July 2018 Newsletter (PDF)
From the Interim Priest,
A few years ago I took up rowing. I was driving past the UMass-Lowell Boathouse on the Merrimack River and saw a banner inviting all to “Learn to Row” so I signed up. It was perfect for me; I was working at the homeless shelter in Lowell and needed to do something completely different. I was in an eight person boat with a coxswain. Each rower has one oar, called Sweep rowing. It was great. I had my oar and was told exactly what to do. I learned to be in sync with everyone else in the boat. Eyes forward, focusing on the back of the head of the person in front of me, one stroke after another. When the cox said faster, we rowed faster, when she said row harder we rowed harder. Only when she said take a break, could we take a break. I enjoyed being part of a team with someone else in charge.

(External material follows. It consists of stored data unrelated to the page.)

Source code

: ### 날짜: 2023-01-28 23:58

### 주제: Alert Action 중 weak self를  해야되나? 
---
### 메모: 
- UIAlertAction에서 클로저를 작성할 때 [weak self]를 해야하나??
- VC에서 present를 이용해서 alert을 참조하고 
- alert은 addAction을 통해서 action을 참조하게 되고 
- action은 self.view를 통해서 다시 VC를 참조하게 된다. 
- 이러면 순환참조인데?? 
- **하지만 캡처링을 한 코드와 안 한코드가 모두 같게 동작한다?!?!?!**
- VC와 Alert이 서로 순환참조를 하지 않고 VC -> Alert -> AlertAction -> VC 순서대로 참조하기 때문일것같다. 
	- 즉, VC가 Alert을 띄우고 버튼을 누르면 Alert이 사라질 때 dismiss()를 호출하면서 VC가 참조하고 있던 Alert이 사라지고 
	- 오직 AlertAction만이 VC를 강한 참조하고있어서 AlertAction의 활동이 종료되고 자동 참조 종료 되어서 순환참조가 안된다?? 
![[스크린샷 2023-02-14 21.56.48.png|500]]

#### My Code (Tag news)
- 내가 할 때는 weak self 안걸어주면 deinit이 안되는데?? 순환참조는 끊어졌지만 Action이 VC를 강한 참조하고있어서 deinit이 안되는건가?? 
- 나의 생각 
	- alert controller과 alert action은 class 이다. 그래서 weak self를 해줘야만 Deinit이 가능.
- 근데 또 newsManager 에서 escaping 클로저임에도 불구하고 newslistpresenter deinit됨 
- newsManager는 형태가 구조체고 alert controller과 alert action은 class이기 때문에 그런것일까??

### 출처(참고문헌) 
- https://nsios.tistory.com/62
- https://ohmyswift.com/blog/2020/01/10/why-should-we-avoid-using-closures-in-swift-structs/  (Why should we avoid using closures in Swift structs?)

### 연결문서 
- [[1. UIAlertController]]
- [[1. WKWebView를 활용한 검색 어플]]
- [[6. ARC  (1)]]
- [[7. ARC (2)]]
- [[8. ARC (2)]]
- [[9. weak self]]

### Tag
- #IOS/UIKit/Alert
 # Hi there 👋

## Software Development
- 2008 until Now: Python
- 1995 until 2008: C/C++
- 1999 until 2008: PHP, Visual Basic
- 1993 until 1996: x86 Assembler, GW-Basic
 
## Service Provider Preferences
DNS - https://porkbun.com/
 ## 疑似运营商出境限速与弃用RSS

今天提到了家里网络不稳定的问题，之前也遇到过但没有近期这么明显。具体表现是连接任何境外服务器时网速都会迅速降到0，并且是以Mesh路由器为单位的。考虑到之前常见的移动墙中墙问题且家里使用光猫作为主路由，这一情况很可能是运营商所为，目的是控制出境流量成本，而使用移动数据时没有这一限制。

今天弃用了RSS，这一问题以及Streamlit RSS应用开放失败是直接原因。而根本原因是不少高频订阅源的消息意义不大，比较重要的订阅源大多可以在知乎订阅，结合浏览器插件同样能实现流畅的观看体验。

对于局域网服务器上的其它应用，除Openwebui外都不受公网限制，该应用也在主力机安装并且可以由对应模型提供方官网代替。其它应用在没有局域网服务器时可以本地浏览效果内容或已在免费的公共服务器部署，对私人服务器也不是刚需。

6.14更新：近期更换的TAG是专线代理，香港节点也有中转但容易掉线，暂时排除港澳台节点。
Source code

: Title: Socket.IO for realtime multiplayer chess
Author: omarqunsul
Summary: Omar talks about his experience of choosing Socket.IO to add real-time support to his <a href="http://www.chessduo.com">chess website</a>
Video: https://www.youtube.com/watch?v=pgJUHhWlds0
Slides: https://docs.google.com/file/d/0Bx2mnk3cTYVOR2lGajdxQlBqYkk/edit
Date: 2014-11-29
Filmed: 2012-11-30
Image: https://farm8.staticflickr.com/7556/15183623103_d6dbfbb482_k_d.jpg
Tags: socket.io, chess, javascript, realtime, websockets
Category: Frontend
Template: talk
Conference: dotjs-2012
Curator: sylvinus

Since coming to St. Stephen’s I have not been able to participate in the evening Sweep program in Lowell. An alternative to Sweeping is called Sculling, where the rower has two oars and is usually rowing alone. I have been able to do this and found that while sculling is similar to sweeping, it feels different. The boat is smaller, narrower, and does not have those big oars to keep it stable. It is much easier to tip over while sculling. However, except for the hands, the basic mechanics of the stroke is the same. The change is that I am solely responsible for the balance, or set, of the boat. I also, have to pay attention to where I am going since there is no cox to guide me. I get to determine the pace and strength of each stroke and can take a break whenever I want.
It has occurred to me that St. Stephen’s has also moved from Sweep rowing to Sculling. You no longer have someone who is steering the boat and telling you when to row harder and when to rest. St. Stephen’s is largely on its own, having to look around, having to keep the “boat” set and determine how hard to push. What is remarkable to me is how much you, the members of St. Stephen’s, are staying your seats and driving this ship forward. It is different than when you had a Rector, but the commitment and vision continues.
It has been a great privilege for me to be on the water with you. We may be mid-steam but God has provided all that we need to keep on rowing.